Data Science

Your A/B Test Shows Significance. Your Stakeholder Knows the Sample Is Wrong.

Statistical significance is the beginning of the conversation, not the end. A practitioner's guide to the four sample composition failures that kill valid tests — and the systems-thinking checks that experienced experimenters run before trusting a significant result.

Meritshot11 min read
A/B TestingStatisticsExperimentationData ScienceProduct Analytics
Back to Blog

Your A/B Test Shows Significance. Your Stakeholder Knows the Sample Is Wrong.

The p-value is 0.03. The confidence interval doesn't cross zero. The dashboard is green. You walk into the review meeting ready to ship the feature — and the product leader or data science head asks one question that stops you cold.

"Which users are in this test?"

Not "what's the sample size?" Not "how long did you run it?" The question is about composition. Because a test can be perfectly valid statistically and completely wrong analytically — and the gap between those two things is where most A/B testing mistakes actually live.

This article is about what experienced experimenters see in a test result that junior analysts consistently miss, and why statistical significance is the beginning of the conversation, not the end of it.


Statistical Significance Is a Threshold, Not a Truth

The most dangerous thing that can happen to an analyst after learning about p-values is believing that a p-value below 0.05 means the result is real. It means the result is unlikely to be explained by chance alone, given the data in front of you. That is a much narrower claim — and the "given the data in front of you" part is where the entire problem lives.

Statistical significance tells you something about internal validity: did the observed difference in your sample exceed what random variation would produce? It says nothing about external validity: does the difference you observed in your sample reflect what would happen if you shipped to your actual user base?

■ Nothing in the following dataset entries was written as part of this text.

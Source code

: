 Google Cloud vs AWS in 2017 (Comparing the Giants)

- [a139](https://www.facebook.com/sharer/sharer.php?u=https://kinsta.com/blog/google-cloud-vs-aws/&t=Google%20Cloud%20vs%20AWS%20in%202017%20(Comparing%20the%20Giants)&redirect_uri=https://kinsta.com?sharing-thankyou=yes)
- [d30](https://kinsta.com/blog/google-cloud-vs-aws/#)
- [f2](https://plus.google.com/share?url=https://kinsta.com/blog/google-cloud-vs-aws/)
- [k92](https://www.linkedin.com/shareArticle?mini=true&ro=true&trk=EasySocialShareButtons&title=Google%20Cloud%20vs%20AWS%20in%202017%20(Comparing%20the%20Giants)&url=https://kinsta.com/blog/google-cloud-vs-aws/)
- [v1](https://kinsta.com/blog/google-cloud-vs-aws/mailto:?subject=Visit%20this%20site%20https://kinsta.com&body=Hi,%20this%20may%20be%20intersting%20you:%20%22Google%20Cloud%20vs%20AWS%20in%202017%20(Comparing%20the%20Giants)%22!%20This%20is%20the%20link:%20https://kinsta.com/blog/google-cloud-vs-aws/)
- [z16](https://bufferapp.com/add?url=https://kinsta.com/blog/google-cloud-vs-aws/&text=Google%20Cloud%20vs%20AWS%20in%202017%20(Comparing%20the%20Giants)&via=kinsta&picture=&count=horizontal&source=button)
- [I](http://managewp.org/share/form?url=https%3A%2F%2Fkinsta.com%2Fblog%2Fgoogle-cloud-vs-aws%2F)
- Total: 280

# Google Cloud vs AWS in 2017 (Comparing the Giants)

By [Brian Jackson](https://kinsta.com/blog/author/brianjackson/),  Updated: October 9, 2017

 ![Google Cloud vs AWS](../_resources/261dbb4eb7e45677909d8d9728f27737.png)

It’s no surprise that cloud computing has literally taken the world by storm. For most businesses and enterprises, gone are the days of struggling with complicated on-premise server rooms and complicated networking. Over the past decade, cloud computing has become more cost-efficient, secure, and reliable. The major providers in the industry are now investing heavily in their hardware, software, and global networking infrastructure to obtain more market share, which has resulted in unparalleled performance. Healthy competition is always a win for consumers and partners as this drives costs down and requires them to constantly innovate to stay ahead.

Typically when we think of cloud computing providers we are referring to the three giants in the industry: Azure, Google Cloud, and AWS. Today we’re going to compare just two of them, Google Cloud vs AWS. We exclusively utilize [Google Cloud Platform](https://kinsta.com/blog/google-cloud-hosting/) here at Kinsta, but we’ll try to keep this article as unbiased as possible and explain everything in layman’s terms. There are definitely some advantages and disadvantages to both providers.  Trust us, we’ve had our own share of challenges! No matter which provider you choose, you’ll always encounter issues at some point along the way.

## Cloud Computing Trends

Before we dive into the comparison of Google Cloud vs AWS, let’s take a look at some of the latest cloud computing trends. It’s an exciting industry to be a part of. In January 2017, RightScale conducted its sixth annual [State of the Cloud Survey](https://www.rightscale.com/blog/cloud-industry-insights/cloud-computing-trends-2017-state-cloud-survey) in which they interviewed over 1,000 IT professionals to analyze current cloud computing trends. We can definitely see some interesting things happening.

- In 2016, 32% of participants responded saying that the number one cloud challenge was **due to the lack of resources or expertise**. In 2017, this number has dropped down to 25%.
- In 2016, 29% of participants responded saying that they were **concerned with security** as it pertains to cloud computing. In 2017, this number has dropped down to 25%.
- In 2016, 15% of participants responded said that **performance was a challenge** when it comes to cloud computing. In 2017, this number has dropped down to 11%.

The confusion between these two things is systematic and expensive. Teams ship features that were "statistically significant" in testing and see flat or negative impact in production. Then they run the test again and get a different result. Then someone senior looks at the test setup and finds the sample problem that the p-value never flagged.

Consider a real-world pattern that plays out constantly in Indian growth-stage startups. A fintech company runs an A/B test on a new loan application flow. Control is the existing flow. Treatment is a redesigned onboarding with simplified document upload. The test runs for two weeks. Variant B shows a 14% improvement in application completion rate, significant at p=0.02.

The product team ships it. Application completion goes up 4%. Not 14%.

What happened? The test was run during a period when the marketing team was running a campaign targeting existing users — people who had previously attempted an application and dropped off. This cohort was disproportionately represented in the test sample relative to their share of the ongoing user base. They were already motivated to complete. They responded strongly to the simplified flow. New users — who make up 70% of ongoing traffic — responded much more modestly.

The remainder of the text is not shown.